11. Brattle Book Shop* (Park Street)--What happens when you make the outside of the bookstore look like the inside, but the inside look like the street? This bookstore definitely stands out a la Night at the Roxbury. Or it's just that the outside alley is full of cheap books, and the inside has even more books. Wheeeee.

12. Commonwealth Books* (Park Street)--Crammed with humanities books and art prints. The definite smell of old books is a dead give away that much is pre '70s.

13. Borders (Downtown Crossing)--There's at least three Borders in Boston and Cambridge, but this one is the biggest, located right in the middle of the shopping district. First floor is where most of the books are, second floor has the kids and help guides sections and audio/visual collection. Best national chain for sure, definitely sign up for their free Borders rewards membership to get steep in-store discounts (Barnes and Noble is kind of pretentious, and you have to pay for the 10% discount).

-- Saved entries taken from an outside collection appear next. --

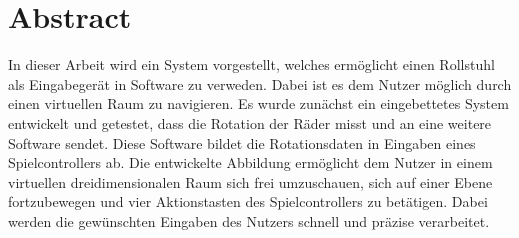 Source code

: \chapter*{Abstract}
In dieser Arbeit wird ein System vorgestellt, welches ermöglicht einen Rollstuhl als Eingabegerät in Software zu verweden.
Dabei ist es dem Nutzer möglich durch einen virtuellen Raum zu navigieren.
Es wurde zunächst ein eingebettetes System entwickelt und getestet, dass die Rotation der Räder misst und an eine weitere Software sendet.
Diese Software bildet die Rotationsdaten in Eingaben eines Spielcontrollers ab.
Die entwickelte Abbildung ermöglicht dem Nutzer in einem virtuellen dreidimensionalen Raum sich frei umzuschauen, sich auf einer Ebene fortzubewegen und vier Aktionstasten des Spielcontrollers zu betätigen.
Dabei werden die gewünschten Eingaben des Nutzers schnell und präzise verarbeitet. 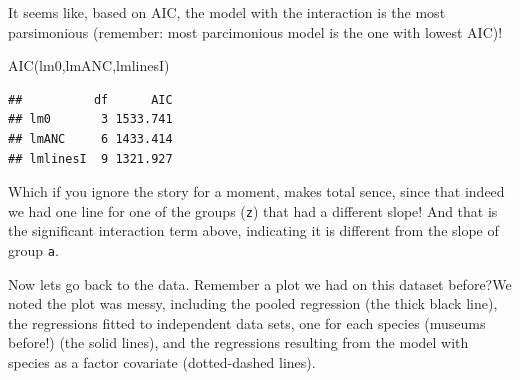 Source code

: \documentclass[
]{book}
\newenvironment{Shaded}{\begin{snugshade}}{\end{snugshade}}
\newcommand{\FunctionTok}[1]{\textcolor[rgb]{0.00,0.00,0.00}{#1}}
\newcommand{\NormalTok}[1]{#1}
\begin{document}
It seems like, based on AIC, the model with the interaction is the most parsimonious (remember: most parcimonious model is the one with lowest AIC)!

\begin{Shaded}
\begin{Highlighting}[]
\FunctionTok{AIC}\NormalTok{(lm0,lmANC,lmlinesI)}
\end{Highlighting}
\end{Shaded}

\begin{verbatim}
##          df      AIC
## lm0       3 1533.741
## lmANC     6 1433.414
## lmlinesI  9 1321.927
\end{verbatim}

Which if you ignore the story for a moment, makes total sence, since that indeed we had one line for one of the groups (\texttt{z}) that had a different slope! And that is the significant interaction term above, indicating it is different from the slope of group \texttt{a}.

Now lets go back to the data. Remember a plot we had on this dataset before?We noted the plot was messy, including the pooled regression (the thick black line), the regressions fitted to independent data sets, one for each species (museums before!) (the solid lines), and the regressions resulting from the model with species as a factor covariate (dotted-dashed lines).
\end{document}
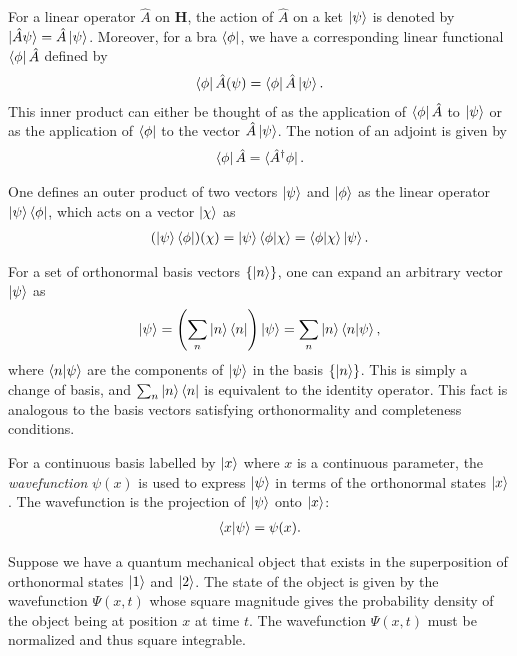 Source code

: For a linear operator $\hat{A}$ on $\mathbf{H}$, the action of $\hat{A}$ on a ket $\ket{\psi}$ is denoted by $\ket{\hat{A}\psi} = \hat{A}\ket{\psi}$. Moreover, for a bra $\bra{\phi}$, we have a corresponding linear functional $\bra{\phi}\hat{A}$ defined by
\begin{align*}
    \bra{\phi}\hat{A}(\psi) = \bra{\phi}\hat{A}\ket{\psi}.
\end{align*}
This inner product can either be thought of as the application of $\bra{\phi}\hat{A}$ to $\ket{\psi}$ or as the application of $\bra{\phi}$ to the vector $\hat{A}\ket{\psi}$. The notion of an adjoint is given by
\begin{align*}
    \bra{\phi}\hat{A} = \bra{\hat{A}^\dagger\phi}.
\end{align*}

One defines an outer product of two vectors $\ket{\psi}$ and $\ket{\phi}$ as the linear operator $\ket{\psi}\bra{\phi}$, which acts on a vector $\ket{\chi}$ as
\begin{align*}
    (\ket{\psi}\bra{\phi})(\chi) = \ket{\psi}\braket{\phi|\chi} = \braket{\phi|\chi}\ket{\psi}.
\end{align*}

For a set of orthonormal basis vectors $\{\ket{n}\}$, one can expand an arbitrary vector $\ket{\psi}$ as
\begin{align*}
    \ket{\psi} = \left( \sum_n \ket{n}\bra{n} \right)\ket{\psi} = \sum_n \ket{n}\braket{n|\psi},
\end{align*}
where $\braket{n|\psi}$ are the components of $\ket{\psi}$ in the basis $\{\ket{n}\}$. This is simply a change of basis, and $\sum_n \ket{n}\bra{n}$ is equivalent to the identity operator. This fact is analogous to the basis vectors satisfying orthonormality and completeness conditions.

For a continuous basis labelled by $\ket{x}$ where $x$ is a continuous parameter, the \textit{wavefunction} $\psi(x)$ is used to express $\ket{\psi}$ in terms of the orthonormal states $\ket{x}$. The wavefunction is the projection of $\ket{\psi}$ onto $\ket{x}$:
\begin{align*}
    \braket{x|\psi} = \psi(x).
\end{align*}

Suppose we have a quantum mechanical object that exists in the superposition of orthonormal states $\ket{1}$ and $\ket{2}$. The state of the object is given by the wavefunction $\Psi(x,t)$ whose square magnitude gives the probability density of the object being at position $x$ at time $t$. The wavefunction $\Psi(x,t)$ must be normalized and thus square integrable.

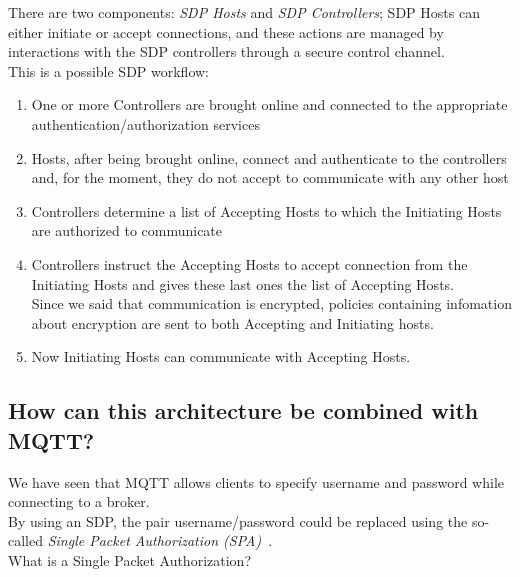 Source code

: \documentclass[12pt]{report}
\begin{document}
{{There are two components: \emph{SDP Hosts} and \emph{SDP Controllers}; SDP Hosts can either initiate or accept connections, and these actions are managed by interactions with the SDP controllers through a secure control channel.\\
This is a possible SDP workflow:

\begin{enumerate}
\item One or more Controllers are brought online and connected to the appropriate authentication/authorization services
\item Hosts, after being brought online, connect and authenticate to the controllers and, for the moment, they do not accept to communicate with any other host
\item Controllers determine a list of Accepting Hosts to which the Initiating Hosts are authorized to communicate
\item Controllers instruct the Accepting Hosts to accept connection from the Initiating Hosts and gives these last ones the list of Accepting Hosts.\\
Since we said that communication is encrypted, policies containing infomation about encryption are sent to both Accepting and Initiating hosts.
\item Now Initiating Hosts can communicate with Accepting Hosts.\\
\end{enumerate}

\subsection{How can this architecture be combined with MQTT?}
\bigskip

We have seen that MQTT allows clients to specify username and password while connecting to a broker.\\By using an SDP, the pair username/password could be replaced using the so-called \emph{Single Packet Authorization (SPA)}~\cite{mqttonlywithsdp}.\\

What is a Single Packet Authorization?~\cite{portknockandspaanalysis}\\

}}
\end{document}
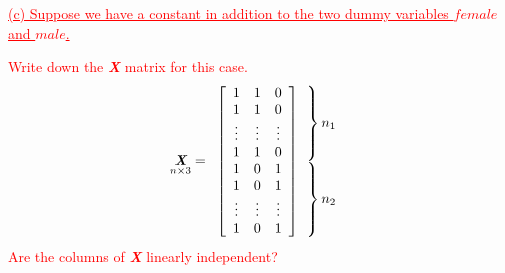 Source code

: \documentclass[12pt]{report}
\begin{document}
\newpage
\noindent \textcolor{red}
{
	\ul{(c) Suppose we have a constant in addition to the two dummy variables $female$ and $male$.}
}

\noindent \textcolor{red}
{
	Write down the \textit{\textbf{X}} matrix for this case.
}
\begin{equation*}
\underset{n\times3}{\textit{\textbf{X}}} = \begin{array}{c@{\!\!\!}l}
\left[ \begin{array}[c]{ccccc}
1 & 1 & 0 \\
1 & 1 & 0 \\
\vdots & \vdots & \vdots \\
1 & 1 & 0 \\
1 & 0 & 1 \\
1 & 0 & 1 \\
\vdots & \vdots & \vdots \\
1 & 0 & 1 \\
\end{array}  \right]
&
\begin{array}[c]{@{}l@{\,}l}
\left. \begin{array}{c} \vphantom{0} \\ \vphantom{0} \\\vphantom{\vdots}\\ \vphantom{0} \end{array} \right\} & \text{$n_1$} \\
\left. \begin{array}{c} \vphantom{1} \\ \vphantom{1} \\ \vphantom{\vdots}
\\ \vphantom{1}  \end{array} \right\} & \text{$n_2$} \\
\end{array}
\end{array}
\end{equation*}
\noindent \textcolor{red}
{
	Are the columns of \textit{\textbf{X}} linearly independent?
}
\end{document}
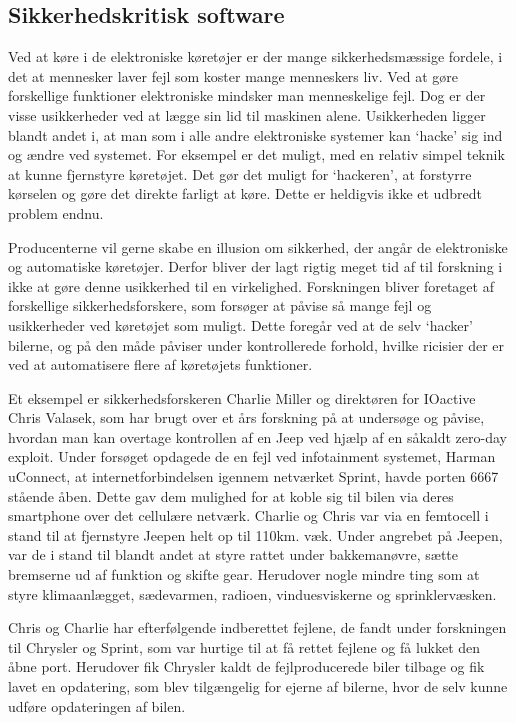 \subsection{Sikkerhedskritisk software}
Ved at køre i de elektroniske køretøjer er der mange sikkerhedsmæssige fordele, i det at mennesker laver fejl som koster mange menneskers liv. Ved at gøre forskellige funktioner elektroniske mindsker man menneskelige fejl. Dog er der visse usikkerheder ved at lægge sin lid til maskinen alene. Usikkerheden ligger blandt andet i, at man som i alle andre elektroniske systemer kan `hacke' sig ind og ændre ved systemet. For eksempel er det muligt, med en relativ simpel teknik at kunne fjernstyre køretøjet. Det gør det muligt for `hackeren', at forstyrre kørselen og gøre det direkte farligt at køre. Dette er heldigvis ikke et udbredt problem endnu.  

Producenterne vil gerne skabe en illusion om sikkerhed, der angår de elektroniske og automatiske køretøjer. Derfor bliver der lagt rigtig meget tid af til forskning i ikke at gøre denne usikkerhed til en virkelighed. Forskningen bliver foretaget af forskellige sikkerhedsforskere, som forsøger at påvise så mange fejl og usikkerheder ved køretøjet som muligt. Dette foregår ved at de selv `hacker' bilerne, og på den måde påviser under kontrollerede forhold, hvilke ricisier der er ved at automatisere flere af køretøjets funktioner.  


Et eksempel er sikkerhedsforskeren Charlie Miller og direktøren for IOactive Chris Valasek, som har brugt over et års forskning på at undersøge og påvise, hvordan man kan overtage kontrollen af en Jeep ved hjælp af en såkaldt zero-day exploit. Under forsøget opdagede de en fejl ved infotainment systemet, Harman uConnect, at internetforbindelsen igennem netværket Sprint, havde porten 6667 stående åben. Dette gav dem mulighed for at koble sig til bilen via deres smartphone over det cellulære netværk. Charlie og Chris var via en femtocell i stand til at fjernstyre Jeepen helt op til 110km. væk. Under angrebet på Jeepen, var de i stand til blandt andet at styre rattet under bakkemanøvre, sætte bremserne ud af funktion og skifte gear. Herudover nogle mindre ting som at styre klimaanlægget, sædevarmen, radioen, vinduesviskerne og sprinklervæsken.  

Chris og Charlie har efterfølgende indberettet fejlene, de fandt under forskningen til Chrysler og Sprint, som var hurtige til at få rettet fejlene og få lukket den åbne port. Herudover fik Chrysler kaldt de fejlproducerede biler tilbage og fik lavet en opdatering, som blev tilgængelig for ejerne af bilerne, hvor de selv kunne udføre opdateringen af bilen.   

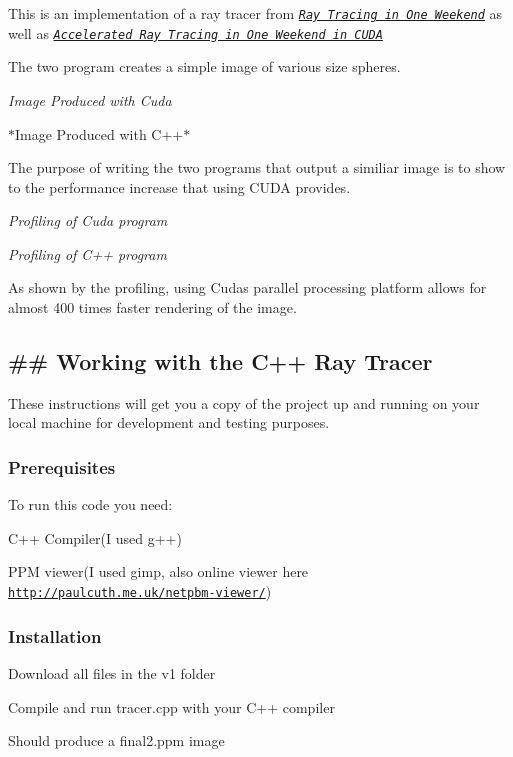 This is an implementation of a ray tracer from \href{https://raytracing.github.io/books/RayTracingInOneWeekend.html#metal}{\tt {\itshape Ray Tracing in One Weekend}} as well as \href{https://devblogs.nvidia.com/accelerated-ray-tracing-cuda/}{\tt {\itshape Accelerated Ray Tracing in One Weekend in C\+U\+DA}}

The two program creates a simple image of various size spheres.

 {\itshape Image Produced with Cuda}

 $\ast$\+Image Produced with C++$\ast$

The purpose of writing the two programs that output a similiar image is to show to the performance increase that using C\+U\+DA provides.

 {\itshape Profiling of Cuda program}

 {\itshape Profiling of C++ program}

As shown by the profiling, using Cuda\textquotesingle{}s parallel processing platform allows for almost 400 times faster rendering of the image.

\subsection*{\#\# Working with the C++ Ray Tracer }

 These instructions will get you a copy of the project up and running on your local machine for development and testing purposes.

\subsubsection*{Prerequisites}

To run this code you need\+:
\begin{DoxyEnumerate}
\item C++ Compiler(I used g++)
\item P\+PM viewer(I used gimp, also online viewer here \href{http://paulcuth.me.uk/netpbm-viewer/}{\tt http\+://paulcuth.\+me.\+uk/netpbm-\/viewer/})
\end{DoxyEnumerate}

\subsubsection*{Installation}


\begin{DoxyEnumerate}
\item Download all files in the v1 folder
\item Compile and run tracer.\+cpp with your C++ compiler
\item Should produce a final2.\+ppm image
\end{DoxyEnumerate}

14. Barnes and Noble @ the Prudential Center (Green line, Boylston)--If you're ever stuck or bored in this high end mall chockfull of designer clothing boutiques, this Barnes and Noble is a nice place to browse and kill some time. Otherwise, I wouldn't recommend this bookstore as the first place to go to, unless you really must go to a B&N or already are on Boylston Street (you could always walk a couple of blocks down to get to the more impressive Boston Public Library, too).

15. Comicopia (Green line, Kenmore Square)--The best comic book store I've yet to encounter. It's tiny, but the shelves were groaning with the complete trades of everything I was looking for (come on, Mike Carey's Lucifer published by Vertigo is semi-obscure).

Just for the record, Newbury Comics (Greenline, Boylston) does not carry comic books, or anything resembling literature! They do have a fine selection of music, however, if that's what you're looking for.

However, nothing beats Powell's Books* in Portland, Oregon. That is the Mecca of used bookstores and so worth a pilgrimage out there to browse through the five or so floors of amazingness. They carry a lot of out-of-print stuff too. Their online website selection is really good too, comparable to, if not often better than, Amazon's.